--- The problem ---
Go through the material below, count the lines with the word "photoCreditNew", and reply with the count alone.

--- Entries supplied ---

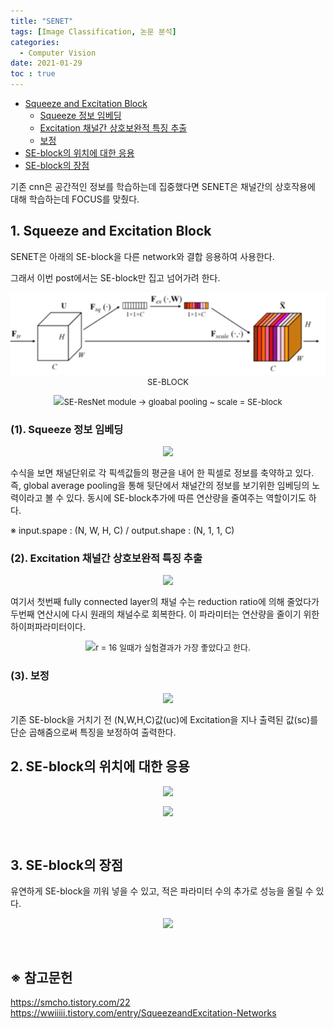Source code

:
 ```yaml
---
title: "SENET"
tags: [Image Classification, 논문 분석]
categories:
  - Computer Vision
date: 2021-01-29
toc : true
---
```


- [Squeeze and Excitation Block](#1-squeeze-and-excitation-block)
  - [Squeeze 정보 임베딩](#1-squeeze-정보-임베딩)
  - [Excitation 채널간 상호보완적 특징 추출](#2-excitation-채널간-상호보완적-특징-추출)
  - [보정](#3-보정)
- [SE-block의 위치에 대한 응용](#2-se-block의-위치에-대한-응용)
- [SE-block의 장점](#3-se-block의-장점)


기존 cnn은 공간적인 정보를 학습하는데 집중했다면 SENET은 채널간의 상호작용에 대해 학습하는데 FOCUS를 맞췄다.

## 1. **Squeeze and Excitation Block**
SENET은 아래의 SE-block을 다른 network와 결합 응용하여 사용한다.

그래서 이번 post에서는 SE-block만 집고 넘어가려 한다.
<p align="center" style="font-size:small"><img src="/img/IC/IC1/IC-1.png">SE-BLOCK</p>

<p align="center" style="font-size:small"><img src="https://img1.daumcdn.net/thumb/R1280x0/?scode=mtistory2&fname=https%3A%2F%2Fblog.kakaocdn.net%2Fdn%2FbxkhFu%2FbtqUZu00XKc%2F3QlKCGq1EkbzgLpGgTmKZK%2Fimg.png">SE-ResNet module -> gloabal pooling ~ scale = SE-block</p>

### (1). Squeeze 정보 임베딩
<p align="center" style="font-size:small"><img src="https://img1.daumcdn.net/thumb/R1280x0/?scode=mtistory2&fname=https%3A%2F%2Fblog.kakaocdn.net%2Fdn%2FbxXg7Q%2FbtqUZuzVYHO%2FYaX3cyaiKwHvCNI6Fl62T1%2Fimg.png"></p>
수식을 보면 채널단위로 각 픽섹값들의 평균을 내어 한 픽셀로 정보를 축약하고 있다. 즉, global average pooling을 통해 뒷단에서 채널간의 정보를 보기위한 임베딩의 노력이라고 볼 수 있다. 동시에 SE-block추가에 따른 연산량을 줄여주는 역할이기도 하다.

※ input.spape : (N, W, H, C)  /  output.shape : (N, 1, 1, C)

### (2). Excitation 채널간 상호보완적 특징 추출
<p align="center" style="font-size:small"><img src="https://img1.daumcdn.net/thumb/R1280x0/?scode=mtistory2&fname=https%3A%2F%2Fblog.kakaocdn.net%2Fdn%2FdKEdyv%2FbtqU7dwHnMC%2FLUhQJzPDFyVKX2rn5xxqnk%2Fimg.png"></p>
 여기서 첫번째 fully connected layer의 채널 수는 reduction ratio에 의해 줄었다가 두번째 연산시에 다시 원래의 채널수로 회복한다. 이 파라미터는 연산량을 줄이기 위한 하이퍼파라미터이다.

<p align="center" style="font-size:small"><img src="https://img1.daumcdn.net/thumb/R1280x0/?scode=mtistory2&fname=https%3A%2F%2Fblog.kakaocdn.net%2Fdn%2Fc9Ki6W%2FbtqU3qcNDIM%2FoRdjxGtwQmDnNtqSlPVNN1%2Fimg.png">r = 16 일때가 실험결과가 가장 좋았다고 한다.</p>

### (3). 보정
<p align="center" style="font-size:small"><img src="https://img1.daumcdn.net/thumb/R1280x0/?scode=mtistory2&fname=https%3A%2F%2Fblog.kakaocdn.net%2Fdn%2Fk2plr%2FbtqU94sJpRV%2Fs5ywmo1WpGrKKgmFb4gpKk%2Fimg.png"></p>
기존 SE-block을 거치기 전 (N,W,H,C)값(uc)에 Excitation을 지나 출력된 값(sc)를 단순 곱해줌으로써 특징을 보정하여 출력한다.

<br>

## 2. **SE-block의 위치에 대한 응용**
<p align="center" style="font-size:small"><img src="https://img1.daumcdn.net/thumb/R1280x0/?scode=mtistory2&fname=https%3A%2F%2Fblog.kakaocdn.net%2Fdn%2FdCJTOe%2FbtqU53gQCiw%2FJURjNeghIou6nlTqtRAvMk%2Fimg.png"></p>
<p align="center" style="font-size:small"><img src="https://img1.daumcdn.net/thumb/R1280x0/?scode=mtistory2&fname=https%3A%2F%2Fblog.kakaocdn.net%2Fdn%2Fb9RAkF%2FbtqUYF2TbfN%2FsktzGDaF1UcfK7IYqHiou0%2Fimg.png"></p>

<br>

## 3. **SE-block의 장점**
유연하게 SE-block을 끼워 넣을 수 있고, 적은 파라미터 수의 추가로 성능을 올릴 수 있다.
<p align="center" style="font-size:small"><img src="https://img1.daumcdn.net/thumb/R1280x0/?scode=mtistory2&fname=https%3A%2F%2Fblog.kakaocdn.net%2Fdn%2Ftnf4G%2FbtqUYf4jpzs%2FTe1GMNycn6i4ktTt8nBp9k%2Fimg.png"></p>

<br>

## ※ 참고문헌
https://smcho.tistory.com/22 <br>
https://wwiiiii.tistory.com/entry/SqueezeandExcitation-Networks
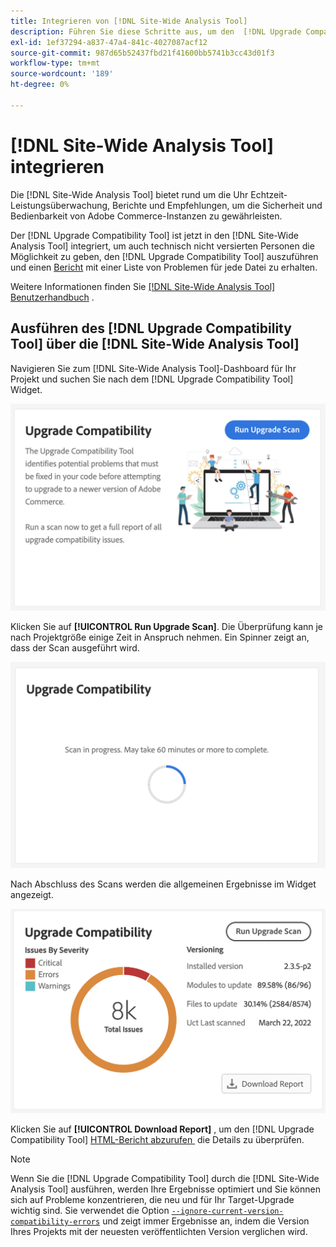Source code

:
 ```yaml
---
title: Integrieren von [!DNL Site-Wide Analysis Tool]
description: Führen Sie diese Schritte aus, um den  [!DNL Upgrade Compatibility Tool]  aus dem  [!DNL Site-Wide Analysis Tool] -Dashboard Ihres Adobe Commerce-Projekts abzurufen.
exl-id: 1ef37294-a837-47a4-841c-4027087acf12
source-git-commit: 987d65b52437fbd21f41600bb5741b3cc43d01f3
workflow-type: tm+mt
source-wordcount: '189'
ht-degree: 0%

---
```


# [!DNL Site-Wide Analysis Tool] integrieren

Die [!DNL Site-Wide Analysis Tool] bietet rund um die Uhr Echtzeit-Leistungsüberwachung, Berichte und Empfehlungen, um die Sicherheit und Bedienbarkeit von Adobe Commerce-Instanzen zu gewährleisten.

Der [!DNL Upgrade Compatibility Tool] ist jetzt in den [!DNL Site-Wide Analysis Tool] integriert, um auch technisch nicht versierten Personen die Möglichkeit zu geben, den [!DNL Upgrade Compatibility Tool] auszuführen und einen [Bericht](../upgrade-compatibility-tool/reports.md) mit einer Liste von Problemen für jede Datei zu erhalten.

Weitere Informationen finden Sie [[!DNL Site-Wide Analysis Tool] Benutzerhandbuch](https://experienceleague.adobe.com/de/docs/commerce-operations/tools/site-wide-analysis-tool/access) .

## Ausführen des [!DNL Upgrade Compatibility Tool] über die [!DNL Site-Wide Analysis Tool]

Navigieren Sie zum [!DNL Site-Wide Analysis Tool]-Dashboard für Ihr Projekt und suchen Sie nach dem [!DNL Upgrade Compatibility Tool] Widget.

![UCT SWAT-Widget - Anfänglich](../../assets/upgrade-guide/uct-swat-initial.png)

Klicken Sie auf **[!UICONTROL Run Upgrade Scan]**. Die Überprüfung kann je nach Projektgröße einige Zeit in Anspruch nehmen. Ein Spinner zeigt an, dass der Scan ausgeführt wird.

![UCT SWAT-Widget - In Bearbeitung](../../assets/upgrade-guide/uct-swat-progress.png)

Nach Abschluss des Scans werden die allgemeinen Ergebnisse im Widget angezeigt.

![UCT SWAT-Widget - Ergebnisse](../../assets/upgrade-guide/uct-swat-results.png)

Klicken Sie auf **[!UICONTROL Download Report]** , um den [!DNL Upgrade Compatibility Tool] [HTML-Bericht abzurufen &#x200B;](../upgrade-compatibility-tool/reports.md#html-report) die Details zu überprüfen.


>[!NOTE]
>
> Wenn Sie die [!DNL Upgrade Compatibility Tool] durch die [!DNL Site-Wide Analysis Tool] ausführen, werden Ihre Ergebnisse optimiert und Sie können sich auf Probleme konzentrieren, die neu und für Ihr Target-Upgrade wichtig sind. Sie verwendet die Option [`--ignore-current-version-compatibility-errors`](run.md#optimize-your-results) und zeigt immer Ergebnisse an, indem die Version Ihres Projekts mit der neuesten veröffentlichten Version verglichen wird.
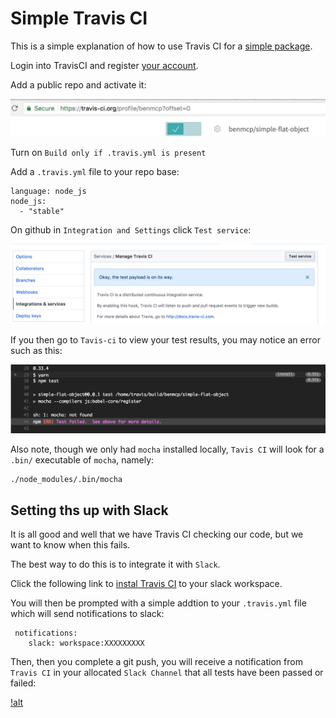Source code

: # Simple Travis CI

This is a simple explanation of how to use Travis CI for a [simple package](https://github.com/benmcp/simple-flat-object).

Login into TravisCI and register [your account](https://travis-ci.org/).

Add a public repo and activate it:

![alt text](../.images/travis-ci-proj.png)

Turn on `Build only if .travis.yml is present`

Add a `.travis.yml` file to your repo base:
```
language: node_js
node_js:
  - "stable"
```

On github in `Integration and Settings` click `Test service`:

![alt text](../.images/travis-ci-test-button.png)

If you then go to `Tavis-ci` to view your test results, you may notice an error such as this:

![alt text](../.images/travis-ci-failed.png)

Also note, though we only had `mocha` installed locally, `Tavis CI` will look for a `.bin/` executable of `mocha`, namely:

```
./node_modules/.bin/mocha
```

## Setting ths up with Slack

It is all good and well that we have Travis CI checking our code, but we want to know when this fails.

The best way to do this is to integrate it with `Slack`.

Click the following link to [instal Travis CI](https://slack.com/apps/A0F81FP4N-travis-ci) to your slack workspace.

You will then be prompted with a simple addtion to your `.travis.yml` file which will send notifications to slack:

```
 notifications:
    slack: workspace:XXXXXXXXX
```

Then, then you complete a git push, you will receive a notification from `Travis CI` in your allocated `Slack Channel` that all tests have been passed or failed:

[!alt](../.images/travis-ci-pass.png)
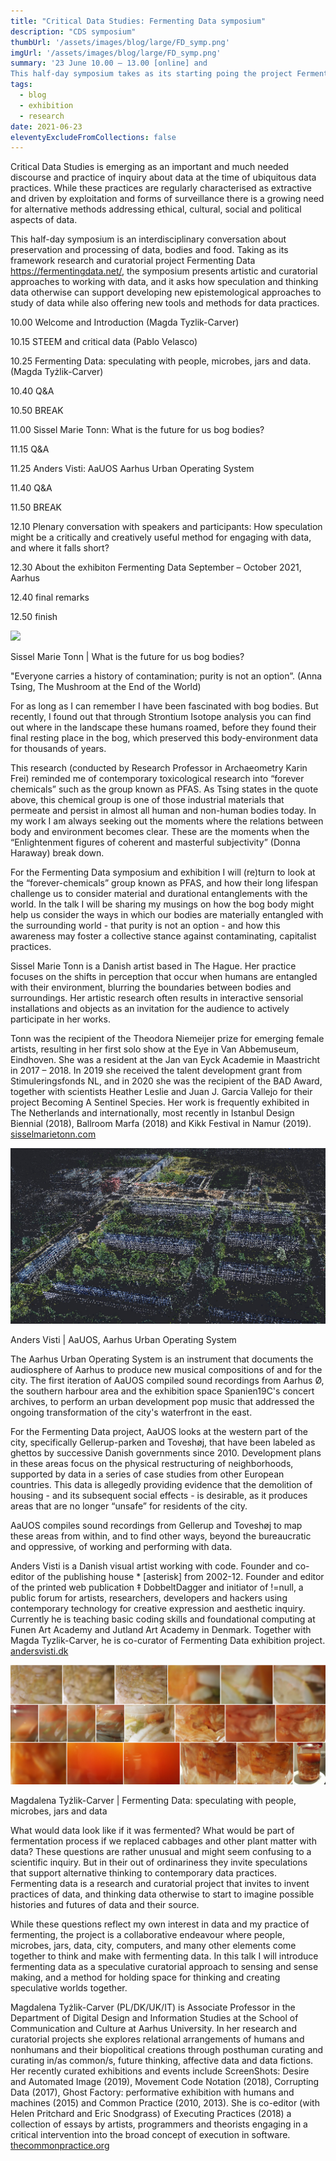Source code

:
 ```yaml
---
title: "Critical Data Studies: Fermenting Data symposium"
description: "CDS symposium"
thumbUrl: '/assets/images/blog/large/FD_symp.png'
imgUrl: '/assets/images/blog/large/FD_symp.png'
summary: '23 June 10.00 – 13.00 [online] and 
This half-day symposium takes as its starting poing the project Fermenting Data to start an interdisciplinary conversation about preservation and processing of data, bodies, locations, and food..'
tags:
  - blog
  - exhibition
  - research
date: 2021-06-23
eleventyExcludeFromCollections: false
---
```


Critical Data Studies is emerging as an important and much needed discourse and practice of inquiry about data at the time of ubiquitous data practices. While these practices are regularly characterised as extractive and driven by exploitation and forms of surveillance there is a growing need for alternative methods addressing ethical, cultural, social and political aspects of data. 

This half-day symposium is an interdisciplinary conversation about preservation and processing of data, bodies and food. Taking as its framework research and curatorial project Fermenting Data https://fermentingdata.net/, the symposium presents artistic and curatorial approaches to working with data, and it asks how speculation and thinking data otherwise can support developing new epistemological approaches to study of data while also offering new tools and methods for data practices.

10.00 Welcome and Introduction (Magda Tyzlik-Carver)

10.15 STEEM and critical data (Pablo Velasco)

10.25 Fermenting Data: speculating with people, microbes, jars and data. (Magda Tyżlik-Carver)

10.40 Q&A

10.50 BREAK

11.00 Sissel Marie Tonn: What is the future for us bog bodies?

11.15 Q&A

11.25 Anders Visti: AaUOS Aarhus Urban Operating System

11.40 Q&A

11.50 BREAK

12.10 Plenary conversation with speakers and participants: How speculation might be a critically and creatively useful method for engaging with data, and where it falls short?

12.30 About the exhibiton Fermenting Data September – October 2021, Aarhus

12.40 final remarks

12.50 finish

<div class="columnImage">
  <img src="/assets/images/blog/large/Swamp_Underground.png"/>
  <div class="photoCreditNew"></div>
  </div>

Sissel Marie Tonn | What is the future for us bog bodies?


"Everyone carries a history of contamination; purity is not an option”.
(Anna Tsing, The Mushroom at the End of the World)

For as long as I can remember I have been fascinated with bog bodies. But recently, I found out that through Strontium Isotope analysis you can find out where in the landscape these humans roamed, before they found their final resting place in the bog, which preserved this body-environment data for thousands of years.

This research (conducted by Research Professor in Archaeometry Karin Frei) reminded me of contemporary toxicological research into “forever chemicals” such as the group known as PFAS. As Tsing states in the quote above, this chemical group is one of those industrial materials that permeate and persist in almost all human and non-human bodies today. In my work I am always seeking out the moments where the relations between body and environment becomes clear. These are the moments when the “Enlightenment figures of coherent and masterful subjectivity” (Donna Haraway) break down.

For the Fermenting Data symposium and exhibition I will (re)turn to look at the “forever-chemicals” group known as PFAS, and how their long lifespan challenge us to consider material and durational entanglements with the world. In the talk I will be sharing my musings on how the bog body might help us consider the ways in which our bodies are materially entangled with the surrounding world - that purity is not an option - and how this awareness may foster a collective stance against contaminating, capitalist practices.

Sissel Marie Tonn is a Danish artist based in The Hague. Her practice focuses on the shifts in perception that occur when humans are entangled with their environment, blurring the boundaries between bodies and surroundings. Her artistic research often results in interactive sensorial installations and objects as an invitation for the audience to actively participate in her works.

Tonn was the recipient of the Theodora Niemeijer prize for emerging female artists, resulting in her first solo show at the Eye in Van Abbemuseum, Eindhoven. She was a resident at the Jan van Eyck Academie in Maastricht in 2017 – 2018. In 2019 she received the talent development grant from Stimuleringsfonds NL, and in 2020 she was the recipient of the BAD Award, together with scientists Heather Leslie and Juan J. Garcia Vallejo for their project Becoming A Sentinel Species. Her work is frequently exhibited in The Netherlands and internationally, most recently in Istanbul Design Biennial (2018), Ballroom Marfa (2018) and Kikk Festival in Namur (2019). [sisselmarietonn.com](https://sisselmarietonn.com/)

<div class="columnImage">
  <img src="/assets/images/blog/large/AV_symp.jpg"/>
  <div class="photoCreditNew"></div> 
</div>

Anders Visti | AaUOS, Aarhus Urban Operating System

The Aarhus Urban Operating System is an instrument that documents the audiosphere of Aarhus to produce new musical compositions of and for the city. The first iteration of AaUOS compiled sound recordings from Aarhus Ø, the southern harbour area and the exhibition space Spanien19C's concert archives, to perform an urban development pop music that addressed the ongoing transformation of the city's waterfront in the east.

For the Fermenting Data project, AaUOS looks at the western part of the city, specifically Gellerup-parken and Toveshøj, that have been labeled as ghettos by successive Danish governments since 2010. Development plans in these areas focus on the physical restructuring of neighborhoods, supported by data in a series of case studies from other European countries. This data is allegedly providing evidence that the demolition of housing - and its subsequent social effects - is desirable, as it produces areas that are no longer “unsafe” for residents of the city.

AaUOS compiles sound recordings from Gellerup and Toveshøj to map these areas from within, and to find other ways, beyond the bureaucratic and oppressive, of working and performing with data.

Anders Visti is a Danish visual artist working with code. Founder and co-editor of the publishing house * [asterisk] from 2002-12. Founder and editor of the printed web publication ‡ DobbeltDagger and initiator of !=null, a public forum for artists, researchers, developers and hackers using contemporary technology for creative expression and aesthetic inquiry. Currently he is teaching basic coding skills and foundational computing at Funen Art Academy and Jutland Art Academy in Denmark. Together with Magda Tyzlik-Carver, he is co-curator of Fermenting Data exhibition project. [andersvisti.dk](https://andersvisti.dk/) 

<div class="columnImage">
  <img src="/assets/images/blog/large/FD_symp.png"/>
  <div class="photoCreditNew"></div>  
</div>

Magdalena Tyżlik-Carver | Fermenting Data: speculating with people, microbes, jars and data

What would data look like if it was fermented? What would be part of fermentation process if we replaced cabbages and other plant matter with data? These questions are rather unusual and might seem confusing to a scientific inquiry. But in their out of ordinariness they invite speculations that support alternative thinking to contemporary data practices. Fermenting data is a research and curatorial project that invites to invent practices of data, and thinking data otherwise to start to imagine possible histories and futures of data and their source.

While these questions reflect my own interest in data and my practice of fermenting, the project is a  collaborative endeavour where people, microbes, jars, data, city, computers, and many other elements come together to think and make with fermenting data. In this talk I will introduce fermenting data as a speculative curatorial approach to sensing and sense making, and a method for holding space for thinking and creating speculative worlds together. 

Magdalena Tyżlik-Carver (PL/DK/UK/IT) is Associate Professor in the Department of Digital Design and Information Studies at the School of Communication and Culture at Aarhus University. In her research and curatorial projects she explores relational arrangements of humans and nonhumans and their biopolitical creations through posthuman curating and curating in/as common/s, future thinking, affective data and data fictions. Her recently curated exhibitions and events include ScreenShots: Desire and Automated Image (2019), Movement Code Notation (2018), Corrupting Data (2017), Ghost Factory: performative exhibition with humans and machines (2015) and Common Practice (2010, 2013). She is co-editor (with Helen Pritchard and Eric Snodgrass) of Executing Practices (2018) a collection of essays by artists, programmers and theorists engaging in a critical intervention into the broad concept of execution in software. [thecommonpractice.org](https://thecommonpractice.org/)


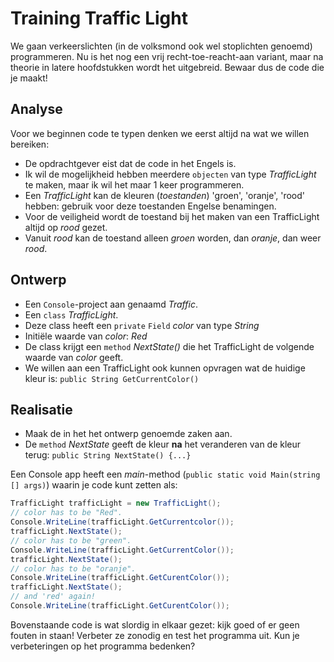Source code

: # Training Traffic Light

We gaan verkeerslichten (in de volksmond ook wel stoplichten genoemd) programmeren.
Nu is het nog een vrij recht-toe-reacht-aan variant,
maar na theorie in latere hoofdstukken wordt het uitgebreid.
Bewaar dus de code die je maakt!

## Analyse

Voor we beginnen code te typen denken we eerst altijd na wat we willen bereiken:
- De opdrachtgever eist dat de code in het Engels is.
- Ik wil de mogelijkheid hebben meerdere `objecten` van type *TrafficLight* te maken, maar ik wil het maar 1 keer programmeren.
- Een *TrafficLight* kan de kleuren (*toestanden*) 'groen', 'oranje', 'rood' hebben: gebruik voor deze toestanden Engelse benamingen.
- Voor de veiligheid wordt de toestand bij het maken van een TrafficLight altijd op *rood* gezet.
- Vanuit *rood* kan de toestand alleen *groen* worden, dan *oranje*, dan weer *rood*.


## Ontwerp
- Een `Console`-project aan genaamd *Traffic*.
- Een `class` *TrafficLight*.
- Deze class heeft een `private` `Field` *color* van type *String*
- Initiële waarde van *color*: *Red*
- De class krijgt een `method` *NextState()* die het TrafficLight de volgende waarde van *color* geeft.
- We willen aan een TrafficLight ook kunnen opvragen wat de huidige kleur is: `public String GetCurrentColor()`

## Realisatie
- Maak de in het het ontwerp genoemde zaken aan.
- De `method` *NextState* geeft de kleur **na** het veranderen van de kleur terug: `public String NextState() {...}`

Een Console app heeft een *main*-method (`public static void Main(string [] args)`)
waarin je code kunt zetten als:

```cs
TrafficLight trafficLight = new TrafficLight();
// color has to be "Red".
Console.WriteLine(trafficLight.GetCurrentcolor());
trafficLight.NextState();
// color has to be "green".
Console.WriteLine(trafficLight.GetCurrentColor());
trafficLight.NextState();
// color has to be "oranje".
Console.WriteLine(trafficLight.GetCurentColor());
trafficLight.NextState();
// and 'red' again!
Console.WriteLine(trafficLight.GetCurentColor());
```

Bovenstaande code is wat slordig in elkaar gezet: kijk goed of er geen fouten in staan!
Verbeter ze zonodig en test het programma uit.
Kun je verbeteringen op het programma bedenken?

--- Answer section ---
3